◆ Requirement ◆
Go through the data below and copy each line that includes "needs".

◆ Records to use ◆
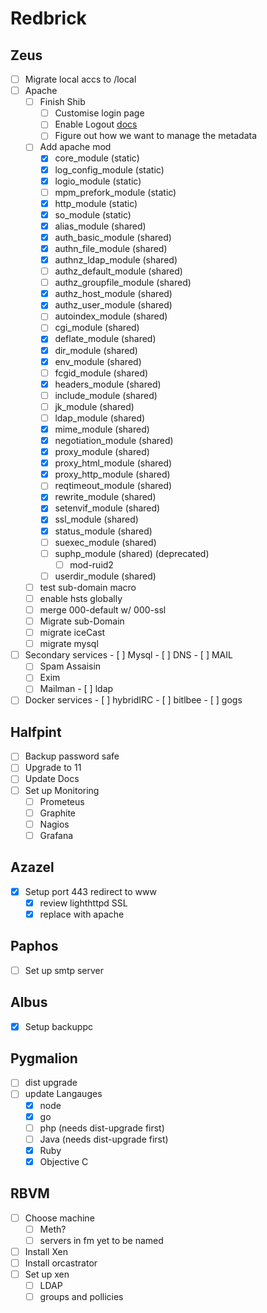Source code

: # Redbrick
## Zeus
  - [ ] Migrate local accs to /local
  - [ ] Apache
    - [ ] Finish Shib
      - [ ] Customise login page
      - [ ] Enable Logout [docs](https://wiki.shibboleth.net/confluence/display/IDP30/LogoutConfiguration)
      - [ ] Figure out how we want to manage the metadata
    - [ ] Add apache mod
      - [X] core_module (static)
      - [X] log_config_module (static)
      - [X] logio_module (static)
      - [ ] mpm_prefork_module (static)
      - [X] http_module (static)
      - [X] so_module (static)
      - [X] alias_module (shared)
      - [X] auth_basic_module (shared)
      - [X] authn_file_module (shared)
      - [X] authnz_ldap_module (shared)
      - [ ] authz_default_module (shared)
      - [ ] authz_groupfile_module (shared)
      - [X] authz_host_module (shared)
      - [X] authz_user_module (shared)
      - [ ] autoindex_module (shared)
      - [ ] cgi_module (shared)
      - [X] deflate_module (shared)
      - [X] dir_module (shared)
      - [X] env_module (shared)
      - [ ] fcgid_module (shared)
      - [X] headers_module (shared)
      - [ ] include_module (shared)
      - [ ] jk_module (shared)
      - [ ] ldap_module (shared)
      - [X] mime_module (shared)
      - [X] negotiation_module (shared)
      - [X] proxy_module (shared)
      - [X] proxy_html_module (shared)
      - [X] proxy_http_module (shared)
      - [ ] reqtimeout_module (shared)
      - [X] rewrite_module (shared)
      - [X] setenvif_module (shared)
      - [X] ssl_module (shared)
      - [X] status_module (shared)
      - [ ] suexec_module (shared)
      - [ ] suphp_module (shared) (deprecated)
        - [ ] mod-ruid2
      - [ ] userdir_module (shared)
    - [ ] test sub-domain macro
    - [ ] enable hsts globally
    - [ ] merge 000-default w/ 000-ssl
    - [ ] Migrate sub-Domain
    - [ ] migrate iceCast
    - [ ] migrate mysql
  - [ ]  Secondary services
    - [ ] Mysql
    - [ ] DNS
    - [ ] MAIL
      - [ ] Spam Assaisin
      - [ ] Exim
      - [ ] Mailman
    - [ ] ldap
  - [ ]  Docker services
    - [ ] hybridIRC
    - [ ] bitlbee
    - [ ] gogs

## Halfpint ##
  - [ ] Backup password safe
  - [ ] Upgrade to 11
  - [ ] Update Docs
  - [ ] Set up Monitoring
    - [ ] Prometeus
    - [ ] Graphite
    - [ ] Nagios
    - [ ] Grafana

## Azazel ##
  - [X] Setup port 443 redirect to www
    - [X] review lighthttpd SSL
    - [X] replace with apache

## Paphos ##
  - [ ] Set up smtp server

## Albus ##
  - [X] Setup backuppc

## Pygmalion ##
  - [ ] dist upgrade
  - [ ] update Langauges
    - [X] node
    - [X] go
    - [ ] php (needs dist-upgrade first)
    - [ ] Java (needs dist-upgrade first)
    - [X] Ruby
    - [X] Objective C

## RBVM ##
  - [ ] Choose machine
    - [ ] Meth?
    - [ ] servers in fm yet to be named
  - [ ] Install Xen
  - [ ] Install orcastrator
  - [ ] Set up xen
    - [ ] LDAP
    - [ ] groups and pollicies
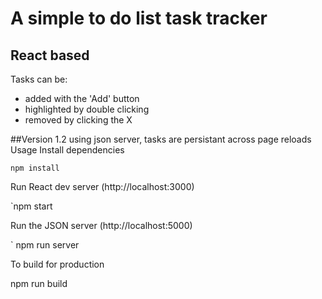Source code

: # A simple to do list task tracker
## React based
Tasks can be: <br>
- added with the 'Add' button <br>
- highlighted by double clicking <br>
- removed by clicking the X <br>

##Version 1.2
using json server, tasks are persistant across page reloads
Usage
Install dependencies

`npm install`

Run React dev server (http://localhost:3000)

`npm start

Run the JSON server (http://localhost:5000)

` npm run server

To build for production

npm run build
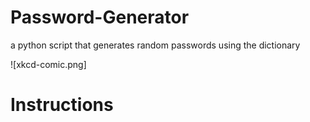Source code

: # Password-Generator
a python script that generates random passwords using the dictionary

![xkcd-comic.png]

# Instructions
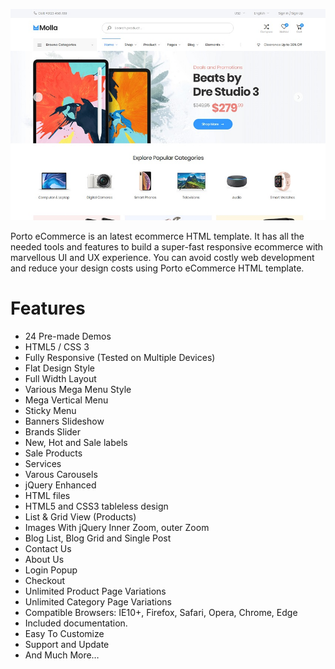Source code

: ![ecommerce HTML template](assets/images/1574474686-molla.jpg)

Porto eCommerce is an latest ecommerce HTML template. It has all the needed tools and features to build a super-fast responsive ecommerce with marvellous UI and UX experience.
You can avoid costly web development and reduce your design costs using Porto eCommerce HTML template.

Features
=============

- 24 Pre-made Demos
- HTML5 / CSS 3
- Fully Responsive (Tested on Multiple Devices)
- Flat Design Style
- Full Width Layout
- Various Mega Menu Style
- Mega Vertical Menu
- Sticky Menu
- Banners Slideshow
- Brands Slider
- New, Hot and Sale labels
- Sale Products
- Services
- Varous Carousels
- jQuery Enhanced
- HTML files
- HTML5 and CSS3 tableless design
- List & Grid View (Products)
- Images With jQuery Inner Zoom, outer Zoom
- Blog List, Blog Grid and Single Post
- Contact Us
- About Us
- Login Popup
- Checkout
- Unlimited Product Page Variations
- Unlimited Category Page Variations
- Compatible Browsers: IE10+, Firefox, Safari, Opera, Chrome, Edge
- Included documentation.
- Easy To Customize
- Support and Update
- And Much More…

◆ Your response ◆
    - [ ] php (needs dist-upgrade first)
    - [ ] Java (needs dist-upgrade first)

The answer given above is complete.